The above shows two screen shots on a FlexRadio SDR-5000 panadapter on the 6 meter band.

The first is a screen shot showing the panadapter in "Peak" hold for about 30 seconds. In this mode, the signals shown are over a 92 KC band width on the 6 Meter beacon band. The signals are propagated to my QTH in SW Florida (EL86) by meteors (the band is not "open"). These meteors are not coming from a meteor shower, but rather random meteors that occur daily and are best seen right after sunrise. This takes place 365 days a year. My antennas are pointing north and the 'Peak" will show the highest signal above the noise, and is recording at 15 frames per second for the period I select (usually about 30 seconds). The beacon signal, as displayed by the panadapter, will be the highest (vertical peak) achieve during this period.

The second screen shot is a zoomed-in view of the panadapter, showing higher resolution view of the meteor scatter signals, and can even show doppler (signal frequency shift) or chirpy beacon signals. Most beacons seen are running 50 to 100 watts. Generally, beacons running 10 watts or under cannot be seen above the noise floor. Note the signal strength in 3 db steps, showing signal strength above the noise floor.

At the Dayton Hamvention 2009, a group of us 6 meter "nuts" set up a receiver in the flea market with an SDR-5000 and two stacked 4 element beams. We could see my beacon in SW Florida (915 miles) on the panadapter via random meteors in the flea market at Dayton, Ohio. The band was not open.

73, Dave, W9DR

This is another example of how incredible this technology is. I did a little meteor scatter back in the 70's when I lived in IL. The experience was nothing like this. In my day it was 1 minute transmissions alternating on even and odd minutes depending if you were the north or south end of the circuit or something like that. I'll have to look that up since I live in FL now virtually everything is north!!

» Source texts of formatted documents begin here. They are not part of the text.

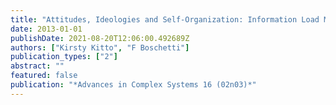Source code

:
 ```yaml
---
title: "Attitudes, Ideologies and Self-Organization: Information Load Minimization in Multi-Agent Decision Making"
date: 2013-01-01
publishDate: 2021-08-20T12:06:00.492689Z
authors: ["Kirsty Kitto", "F Boschetti"]
publication_types: ["2"]
abstract: ""
featured: false
publication: "*Advances in Complex Systems 16 (02n03)*"
---
```


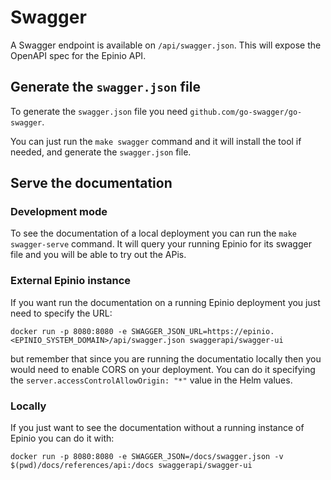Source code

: # Swagger

A Swagger endpoint is available on `/api/swagger.json`. This will expose the OpenAPI spec for the Epinio API.

## Generate the `swagger.json` file

To generate the `swagger.json` file you need `github.com/go-swagger/go-swagger`.

You can just run the `make swagger` command and it will install the tool if needed, and generate the `swagger.json` file.


## Serve the documentation

### Development mode

To see the documentation of a local deployment you can run the `make swagger-serve` command.
It will query your running Epinio for its swagger file and you will be able to try out the APis.

### External Epinio instance

If you want run the documentation on a running Epinio deployment you just need to specify the URL:

```
docker run -p 8080:8080 -e SWAGGER_JSON_URL=https://epinio.<EPINIO_SYSTEM_DOMAIN>/api/swagger.json swaggerapi/swagger-ui
```
but remember that since you are running the documentatio locally then you would need to enable CORS on your deployment.
You can do it specifying the `server.accessControlAllowOrigin: "*"` value in the Helm values.

### Locally

If you just want to see the documentation without a running instance of Epinio you can do it with:

```
docker run -p 8080:8080 -e SWAGGER_JSON=/docs/swagger.json -v $(pwd)/docs/references/api:/docs swaggerapi/swagger-ui
```
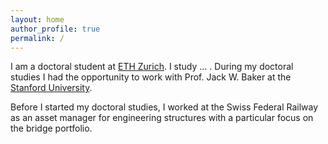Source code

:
 ```yaml
---
layout: home
author_profile: true
permalink: /
---
```


I am a doctoral student at [ETH Zurich](https://www.ethz.ch/). I study ... . During my doctoral studies I had the opportunity to work with Prof. Jack W. Baker at the [Stanford University](https://www.stanford.edu/).

Before I started my doctoral studies, I worked at the Swiss Federal Railway as an asset manager for engineering structures with a particular focus on the bridge portfolio. 
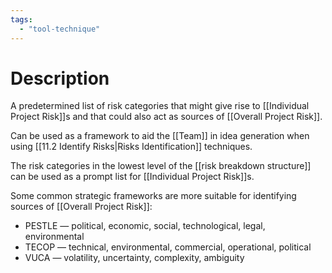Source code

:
 ```yaml
---
tags:
  - "tool-technique"
---
```

# Description
A predetermined list of risk categories that might give rise to [[Individual Project Risk]]s and that could also act as sources of [[Overall Project Risk]].

Can be used as a framework to aid the [[Team]] in idea generation when using [[11.2 Identify Risks|Risks Identification]] techniques.

The risk categories in the lowest level of the [[risk breakdown structure]] can be used as a prompt list for [[Individual Project Risk]]s.

Some common strategic frameworks are more suitable for identifying sources of [[Overall Project Risk]]:
- PESTLE — political, economic, social, technological, legal, environmental
- TECOP — technical, environmental, commercial, operational, political
- VUCA — volatility, uncertainty, complexity, ambiguity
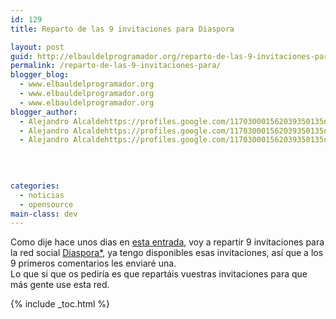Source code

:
 ```yaml
---
id: 129
title: Reparto de las 9 invitaciones para Diaspora

layout: post
guid: http://elbauldelprogramador.org/reparto-de-las-9-invitaciones-para-diaspora/
permalink: /reparto-de-las-9-invitaciones-para/
blogger_blog:
  - www.elbauldelprogramador.org
  - www.elbauldelprogramador.org
  - www.elbauldelprogramador.org
blogger_author:
  - Alejandro Alcaldehttps://profiles.google.com/117030001562039350135noreply@blogger.com
  - Alejandro Alcaldehttps://profiles.google.com/117030001562039350135noreply@blogger.com
  - Alejandro Alcaldehttps://profiles.google.com/117030001562039350135noreply@blogger.com

  
  
  
categories:
  - noticias
  - opensource
main-class: dev
---
```

<div class="icodias">
</div>

Como dije hace unos dias en [esta entrada][1], voy a repartir 9 invitaciones para la red social [Diaspora*][2], ya tengo disponibles esas invitaciones, así que a los 9 primeros comentarios les enviaré una.  
Lo que si que os pediría es que repartáis vuestras invitaciones para que más gente use esta red.

<input type="hidden" name="IL_RELATED_TAGS" value="1" />



 [1]: https://elbauldelprogramador.com/9-invitaciones-para-diaspora/
 [2]: https://elbauldelprogramador.com/diaspora-la-red-social-libre/

{% include _toc.html %}
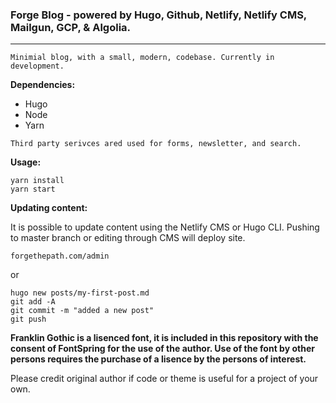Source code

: ### **Forge Blog** - powered by Hugo, Github, Netlify, Netlify CMS, Mailgun, GCP, & Algolia.

---

```
Minimial blog, with a small, modern, codebase. Currently in development.
```

**Dependencies:**

- Hugo
- Node
- Yarn

```
Third party serivces ared used for forms, newsletter, and search.
```

**Usage:**
```
yarn install
yarn start
```

**Updating content:** 

It is possible to update content using the Netlify CMS or Hugo CLI. Pushing to master branch or editing through CMS will deploy site.

```
forgethepath.com/admin
```

or

```
hugo new posts/my-first-post.md
git add -A
git commit -m "added a new post"
git push
```

**Franklin Gothic is a lisenced font, it is included in this repository with the consent of FontSpring for the use of the author.
Use of the font by other persons requires the purchase of a lisence by the persons of interest.**

Please credit original author if code or theme is useful for a project of your own.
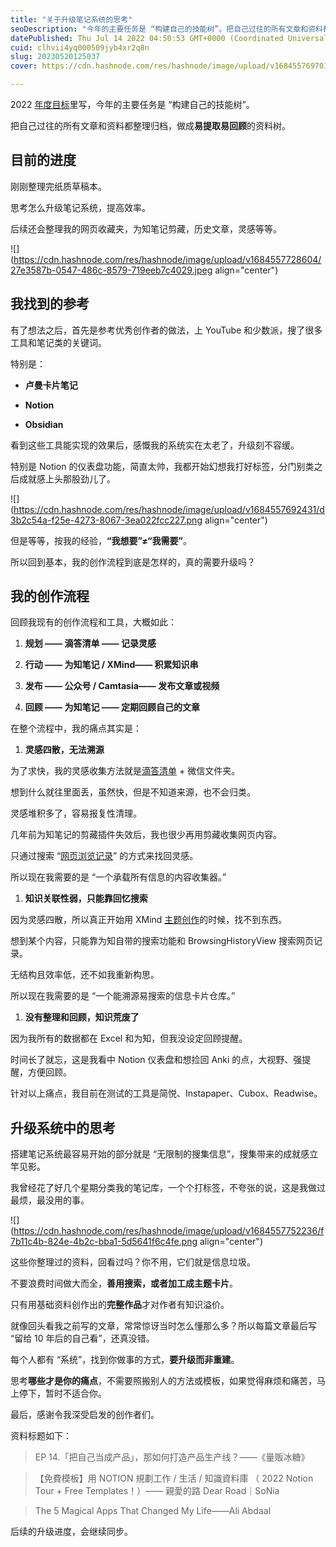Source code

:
 ```yaml
---
title: "关于升级笔记系统的思考"
seoDescription: "今年的主要任务是 “构建自己的技能树”。把自己过往的所有文章和资料都整理归档，做成易提取易回顾的资料树。"
datePublished: Thu Jul 14 2022 04:50:53 GMT+0000 (Coordinated Universal Time)
cuid: clhvii4yq000509jyb4xr2q8n
slug: 20230520125037
cover: https://cdn.hashnode.com/res/hashnode/image/upload/v1684557697012/596815cb-3a89-4daa-a5b4-94d5cf13c8b5.jpeg

---
```


2022 [年度目标](http://mp.weixin.qq.com/s?__biz=MzI3MzU5MDA1OQ==&mid=2247486617&idx=1&sn=df6ecbc0c3ede02ef2ace7aaa589ef89&chksm=eb21bedddc5637cb43af2529729e17e40d765c7e5c1c2bfa0813a8bdfa232d38ead5f4505a05&scene=21#wechat_redirect)里写，今年的主要任务是 “构建自己的技能树”。

把自己过往的所有文章和资料都整理归档，做成**易提取易回顾**的资料树。

## **目前的进度**

刚刚整理完纸质草稿本。

思考怎么升级笔记系统，提高效率。

后续还会整理我的网页收藏夹，为知笔记剪藏，历史文章，灵感等等。

![](https://cdn.hashnode.com/res/hashnode/image/upload/v1684557728604/27e3587b-0547-486c-8579-719eeb7c4029.jpeg align="center")

## **我找到的参考**

有了想法之后，首先是参考优秀创作者的做法，上 YouTube 和少数派，搜了很多工具和笔记类的关键词。

特别是：

* **卢曼卡片笔记**
    
* **Notion**
    
* **Obsidian**
    

看到这些工具能实现的效果后，感慨我的系统实在太老了，升级刻不容缓。

特别是 Notion 的仪表盘功能，简直太帅，我都开始幻想我打好标签，分门别类之后成就感上头那股劲儿了。

![](https://cdn.hashnode.com/res/hashnode/image/upload/v1684557692431/d3b2c54a-f25e-4273-8067-3ea022fcc227.png align="center")

但是等等，按我的经验，**“我想要”≠“我需要”**。

所以回到基本，我的创作流程到底是怎样的，真的需要升级吗？

## **我的创作流程**

回顾我现有的创作流程和工具，大概如此：

1. **规划 —— 滴答清单 —— 记录灵感**
    
2. **行动 —— 为知笔记 / XMind—— 积累知识串**
    
3. **发布 —— 公众号 / Camtasia—— 发布文章或视频**
    
4. **回顾 —— 为知笔记 —— 定期回顾自己的文章**
    

在整个流程中，我的痛点其实是：

1. **灵感四散，无法溯源**
    

为了求快，我的灵感收集方法就是[滴答清单](http://mp.weixin.qq.com/s?__biz=MzI3MzU5MDA1OQ==&mid=2247485514&idx=1&sn=025245fbf1040fce89e8043c7740de3c&chksm=eb21ba0edc563318314fa23422b459d43810f0572f5446a077723c0a53e1ecc951b617ac199e&scene=21#wechat_redirect) + 微信文件夹。

想到什么就往里面丢，虽然快，但是不知道来源，也不会归类。

灵感堆积多了，容易报复性清理。

几年前为知笔记的剪藏插件失效后，我也很少再用剪藏收集网页内容。

只通过搜索 “[网页浏览记录](http://mp.weixin.qq.com/s?__biz=MzI3MzU5MDA1OQ==&mid=2247484675&idx=1&sn=5da93eba9aefd0c6a41f9267d1a61706&chksm=eb21b747dc563e515682df6ad9e8cfa487c5bc98324681abb54145e55273e09e1bdbdd87be36&scene=21#wechat_redirect)” 的方式来找回灵感。

所以现在我需要的是 “一个承载所有信息的内容收集器。”

1. **知识关联性弱，只能靠回忆搜索**
    

因为灵感四散，所以真正开始用 XMind [主题创作](http://mp.weixin.qq.com/s?__biz=MzI3MzU5MDA1OQ==&mid=2247485441&idx=1&sn=ad697400bb92974865715c820d8965a3&chksm=eb21ba45dc563353c9f84d657424dc6fb6d7f5610e63b62b79408dfa2654f7f789f483f35c09&scene=21#wechat_redirect)的时候，找不到东西。

想到某个内容，只能靠为知自带的搜索功能和 BrowsingHistoryView 搜索网页记录。

无结构且效率低，还不如我重新构思。

所以现在我需要的是 “一个能溯源易搜索的信息卡片仓库。”

1. **没有整理和回顾，知识荒废了**
    

因为我所有的数据都在 Excel 和为知，但我没设定回顾提醒。

时间长了就忘，这是我看中 Notion 仪表盘和想捡回 Anki 的点，大视野、强提醒，方便回顾。

针对以上痛点，我目前在测试的工具是简悦、Instapaper、Cubox、Readwise。

## **升级系统中的思考**

搭建笔记系统最容易开始的部分就是 “无限制的搜集信息”，搜集带来的成就感立竿见影。

我曾经花了好几个星期分类我的笔记库，一个个打标签，不夸张的说，这是我做过最烦，最没用的事。

![](https://cdn.hashnode.com/res/hashnode/image/upload/v1684557752236/f7b11c4b-824e-4b2c-bba1-5d5641f6c4fe.png align="center")

这些你整理过的资料，回看过吗？你不用，它们就是信息垃圾。

不要浪费时间做大而全，**善用搜索，或者加工成主题卡片**。

只有用基础资料创作出的**完整作品**才对作者有知识溢价。

就像回头看我之前写的文章，常常惊讶当时怎么懂那么多？所以每篇文章最后写 “留给 10 年后的自己看”，还真没错。

每个人都有 “系统”，找到你做事的方式，**要升级而非重建**。

思考**哪些才是你的痛点**，不需要照搬别人的方法或模板，如果觉得麻烦和痛苦，马上停下，暂时不适合你。

最后，感谢令我深受启发的创作者们。

资料标题如下：

> EP 14.「把自己当成产品」，那如何打造产品生产线？——《量贩冰糖》

> 【免費模板】用 NOTION 規劃工作 / 生活 / 知識資料庫 （ 2022 Notion Tour + Free Templates！）—— 親愛的路 Dear Road｜SoNia

> The 5 Magical Apps That Changed My Life——Ali Abdaal

后续的升级进度，会继续同步。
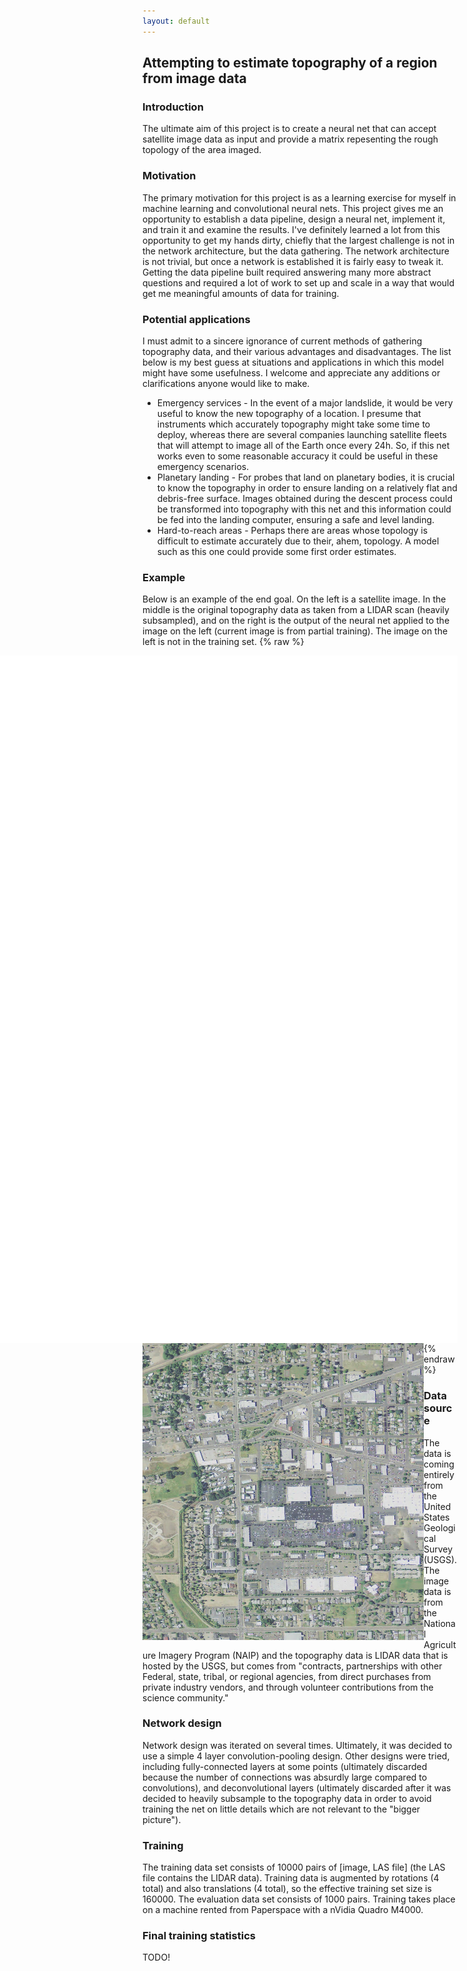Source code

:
 ```yaml
---
layout: default
---
```


## Attempting to estimate topography of a region from image data

### Introduction
The ultimate aim of this project is to create a neural net that can accept satellite image data as input and provide a matrix repesenting the rough topology of the area imaged.

### Motivation
The primary motivation for this project is as a learning exercise for myself in machine learning and convolutional neural nets.
This project gives me an opportunity to establish a data pipeline, design a neural net, implement it, and train it and examine
the results. I've definitely learned a lot from this opportunity to get my hands dirty, chiefly that the largest challenge is not in the network architecture, but the data gathering. The network architecture is not trivial, but once a network is established it is fairly easy to tweak it.
Getting the data pipeline built required answering many more abstract questions and required a lot of work to set up and scale in a way that would get me meaningful amounts of data for training.

### Potential applications
I must admit to a sincere ignorance of current methods of gathering topography data, and their various advantages and disadvantages.
The list below is my best guess at situations and applications in which this model might have some usefulness. I welcome and
appreciate any additions or clarifications anyone would like to make.
* Emergency services - In the event of a major landslide, it would be very useful to know the new topography of a location.
                     I presume that instruments which accurately topography might take some time to deploy, whereas there are
                     several companies launching satellite fleets that will attempt to image all of the Earth once every 24h.
                     So, if this net works even to some reasonable accuracy it could be useful in these emergency scenarios.
* Planetary landing - For probes that land on planetary bodies, it is crucial to know the topography in order to ensure landing
                    on a relatively flat and debris-free surface. Images obtained during the descent process could be transformed
                    into topography with this net and this information could be fed into the landing computer, ensuring a safe
                    and level landing.
* Hard-to-reach areas - Perhaps there are areas whose topology is difficult to estimate accurately due to their, ahem, topology.
                      A model such as this one could provide some first order estimates.
                      
### Example
Below is an example of the end goal. On the left is a satellite image. In the middle is the original
topography data as taken from a LIDAR scan (heavily subsampled), and on the right is the output of the neural net applied to the image
on the left (current image is from partial training). The image on the left is not in the training set.
{% raw %}
<iframe width="1100" height="1100" align="right" src="plots.html" frameborder="0"></iframe>
<br><br><br><br><br><br><br><br><br><br><img width="450" height="475" align="left" src="cropped.jpg">
{% endraw %}

### Data source
The data is coming entirely from the United States Geological Survey (USGS). The image data is from the National Agriculture
Imagery Program (NAIP) and the topography data is LIDAR data that is hosted by the USGS, but comes from "contracts, partnerships
with other Federal, state, tribal, or regional agencies, from direct purchases from private industry vendors, and through
volunteer contributions from the science community."

### Network design
Network design was iterated on several times. Ultimately, it was decided to use a simple 4 layer convolution-pooling design. Other designs were tried, including fully-connected layers at some points (ultimately discarded because the number of connections was absurdly large compared to convolutions), and deconvolutional layers (ultimately discarded after it was decided to heavily subsample to the topography data in order to avoid training the net on little details which are not relevant to the "bigger picture").

### Training
The training data set consists of 10000 pairs of [image, LAS file] (the LAS file contains the LIDAR data). Training data is augmented by rotations (4 total) and also translations (4 total), so the effective training set size is 160000.
The evaluation data set consists of 1000 pairs.
Training takes place on a machine rented from Paperspace with a nVidia Quadro M4000.

### Final training statistics
TODO!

Ain't Ham Radio just too cool? Bouncing signals off of stardust!! Thanks Dave for the writeup!


Monday, June 1, 2009

This is a picture of my signal on the panadapter of the Netherlands WEBSDR receiver. The noise floor is -108 dBm and I am running about -82 dBm. I'm the station at 7010. Notice the key clicks on some of the other stations vs my signal. The good old Flex is pretty well click free. I took this picture as the beta test group was wringing out some tweaks to the CW aspect of the radio and I thought it would be cool to take a pic of how the signal looks and pass it around, as well as listen to how it sounds. Clean as a button. I was checking out the keying and was able to do 60 wpm QSK at 10ms delay with no problem with the present iteration. I never use 10ms delay, I generally use 60ms but it works just fine at 10ms

I moved that little tuner out to the antenna today, and it tunes up great. I taped it up in a big baggie to temporarily water proof it till I can get a something better. It was interesting that the tuner has something like 8000 memories and I generally used just one or at best 4 on any band 80-10. Lot of wasted memories I guess. This evening I was following the grey line across Europe as Europe woke up and made about a dozen DX contacts with this wire, 3 radials and 100W with signal strength between S5 and S9 in the reports. No one had a bit of trouble hearing me. Goes to show you, you can have a hell of a LOT of fun with 200ft of wire flipped up in a tree and strung out on the ground.